* _Task instructions_:
A word-for-word copy is required of the line containing "- this is how" and of each line after it in the material below, through the last one.

* _Exercise materials_:
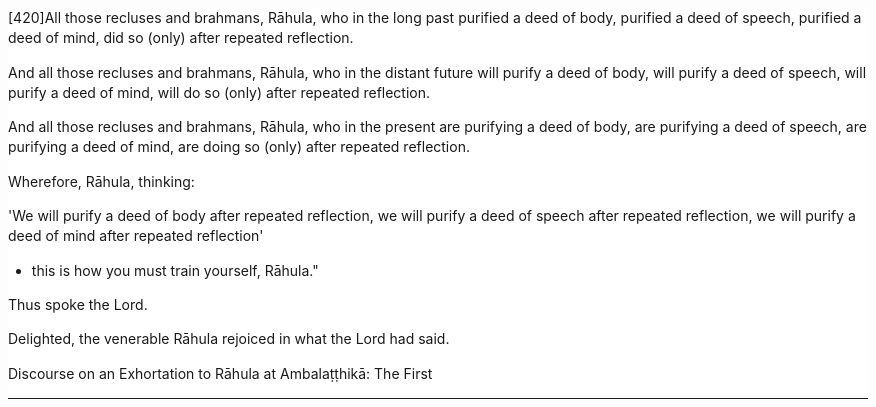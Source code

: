  [420]All those recluses and brahmans, Rāhula,
 who in the long past
 purified a deed of body,
 purified a deed of speech,
 purified a deed of mind,
 did so (only) after repeated reflection.

 And all those recluses and brahmans, Rāhula,
 who in the distant future
 will purify a deed of body,
 will purify a deed of speech,
 will purify a deed of mind,
 will do so (only) after repeated reflection.

 And all those recluses and brahmans, Rāhula,
 who in the present
 are purifying a deed of body,
 are purifying a deed of speech,
 are purifying a deed of mind,
 are doing so (only) after repeated reflection.

 Wherefore, Rāhula, thinking:

 'We will purify a deed of body
 after repeated reflection,
 we will purify a deed of speech
 after repeated reflection,
 we will purify a deed of mind
 after repeated reflection'

 - this is how you must train yourself, Rāhula."

 Thus spoke the Lord.

 Delighted, the venerable Rāhula rejoiced in what the Lord had said.

 Discourse on an Exhortation to Rāhula at Ambalaṭṭhikā:
 The First


-----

* _Response box_:
 - this is how you must train yourself, Rāhula."

 Thus spoke the Lord.

 Delighted, the venerable Rāhula rejoiced in what the Lord had said.

 Discourse on an Exhortation to Rāhula at Ambalaṭṭhikā:
 The First


-----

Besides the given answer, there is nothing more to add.